WORK ITEM:
Take each line below that has "equation" and copy it.

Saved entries
• • • • • • •

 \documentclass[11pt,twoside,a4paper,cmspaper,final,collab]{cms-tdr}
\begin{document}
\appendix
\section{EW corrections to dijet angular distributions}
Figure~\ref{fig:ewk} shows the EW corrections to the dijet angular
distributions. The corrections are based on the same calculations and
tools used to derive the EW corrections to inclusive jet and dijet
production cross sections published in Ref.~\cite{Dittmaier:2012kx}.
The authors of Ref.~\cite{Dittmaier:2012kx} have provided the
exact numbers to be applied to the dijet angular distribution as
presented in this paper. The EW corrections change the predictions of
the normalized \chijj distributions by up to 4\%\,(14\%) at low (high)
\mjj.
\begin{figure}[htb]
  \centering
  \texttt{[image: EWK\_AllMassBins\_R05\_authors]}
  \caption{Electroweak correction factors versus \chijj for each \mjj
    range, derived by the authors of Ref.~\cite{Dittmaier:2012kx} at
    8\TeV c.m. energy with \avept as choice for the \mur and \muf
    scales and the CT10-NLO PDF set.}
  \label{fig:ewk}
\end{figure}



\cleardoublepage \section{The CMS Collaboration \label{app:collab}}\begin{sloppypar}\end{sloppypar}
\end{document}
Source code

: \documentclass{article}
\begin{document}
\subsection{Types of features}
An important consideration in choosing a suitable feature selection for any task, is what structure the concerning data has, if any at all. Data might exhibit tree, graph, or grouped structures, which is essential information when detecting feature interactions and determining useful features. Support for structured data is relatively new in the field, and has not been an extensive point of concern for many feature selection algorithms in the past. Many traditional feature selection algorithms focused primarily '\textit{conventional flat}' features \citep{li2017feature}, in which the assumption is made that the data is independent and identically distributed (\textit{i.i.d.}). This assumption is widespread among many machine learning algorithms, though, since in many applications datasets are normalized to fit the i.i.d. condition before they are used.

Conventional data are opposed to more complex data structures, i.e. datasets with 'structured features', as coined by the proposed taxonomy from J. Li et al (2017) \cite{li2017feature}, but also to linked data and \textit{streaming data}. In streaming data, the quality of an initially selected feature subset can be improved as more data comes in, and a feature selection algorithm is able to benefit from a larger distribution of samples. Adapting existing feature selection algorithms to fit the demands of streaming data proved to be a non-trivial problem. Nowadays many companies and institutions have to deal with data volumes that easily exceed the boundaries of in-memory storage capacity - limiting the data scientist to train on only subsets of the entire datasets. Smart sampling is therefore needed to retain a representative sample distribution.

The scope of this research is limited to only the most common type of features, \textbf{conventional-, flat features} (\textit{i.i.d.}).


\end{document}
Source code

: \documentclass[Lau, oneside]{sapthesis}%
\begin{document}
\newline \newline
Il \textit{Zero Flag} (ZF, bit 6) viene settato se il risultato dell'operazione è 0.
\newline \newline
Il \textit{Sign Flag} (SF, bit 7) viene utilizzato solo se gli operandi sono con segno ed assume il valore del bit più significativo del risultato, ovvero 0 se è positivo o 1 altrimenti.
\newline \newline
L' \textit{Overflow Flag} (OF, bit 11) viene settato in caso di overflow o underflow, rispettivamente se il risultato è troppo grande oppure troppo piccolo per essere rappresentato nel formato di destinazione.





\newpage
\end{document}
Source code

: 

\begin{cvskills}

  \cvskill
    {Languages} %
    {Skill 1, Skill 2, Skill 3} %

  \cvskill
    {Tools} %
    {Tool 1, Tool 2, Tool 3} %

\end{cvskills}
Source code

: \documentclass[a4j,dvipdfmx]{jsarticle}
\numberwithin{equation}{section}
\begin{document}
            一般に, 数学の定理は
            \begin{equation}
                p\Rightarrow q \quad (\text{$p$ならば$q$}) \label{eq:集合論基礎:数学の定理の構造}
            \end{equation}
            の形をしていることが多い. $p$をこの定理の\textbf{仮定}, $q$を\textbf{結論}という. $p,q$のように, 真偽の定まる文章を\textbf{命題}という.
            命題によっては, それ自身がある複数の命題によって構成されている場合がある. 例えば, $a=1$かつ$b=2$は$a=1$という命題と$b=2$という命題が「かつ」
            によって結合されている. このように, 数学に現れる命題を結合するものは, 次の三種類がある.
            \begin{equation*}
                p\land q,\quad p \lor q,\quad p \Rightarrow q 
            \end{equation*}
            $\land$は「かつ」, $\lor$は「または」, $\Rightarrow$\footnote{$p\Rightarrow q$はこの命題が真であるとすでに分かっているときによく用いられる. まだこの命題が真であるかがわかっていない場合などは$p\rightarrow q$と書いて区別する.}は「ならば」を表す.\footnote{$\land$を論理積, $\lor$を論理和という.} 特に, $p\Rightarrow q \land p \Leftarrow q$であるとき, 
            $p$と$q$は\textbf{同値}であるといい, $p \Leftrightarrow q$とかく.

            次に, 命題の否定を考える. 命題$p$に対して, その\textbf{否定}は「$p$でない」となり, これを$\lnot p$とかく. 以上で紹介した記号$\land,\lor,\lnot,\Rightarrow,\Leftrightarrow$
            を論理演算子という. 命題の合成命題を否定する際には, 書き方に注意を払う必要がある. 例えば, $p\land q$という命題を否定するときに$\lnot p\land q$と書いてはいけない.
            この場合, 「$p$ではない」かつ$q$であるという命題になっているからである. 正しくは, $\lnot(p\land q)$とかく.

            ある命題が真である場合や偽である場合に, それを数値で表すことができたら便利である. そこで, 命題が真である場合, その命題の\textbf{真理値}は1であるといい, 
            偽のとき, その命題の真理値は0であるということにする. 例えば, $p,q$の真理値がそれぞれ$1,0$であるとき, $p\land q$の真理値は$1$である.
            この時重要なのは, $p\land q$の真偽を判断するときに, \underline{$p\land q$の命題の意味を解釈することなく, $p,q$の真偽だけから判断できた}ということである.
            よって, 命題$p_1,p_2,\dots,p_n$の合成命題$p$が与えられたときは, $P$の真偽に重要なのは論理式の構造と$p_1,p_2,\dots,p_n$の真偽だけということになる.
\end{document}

• • • • • • •

WRITTEN SOLUTION:
\numberwithin{equation}{section}
            \begin{equation}
            \end{equation}
            \begin{equation*}
            \end{equation*}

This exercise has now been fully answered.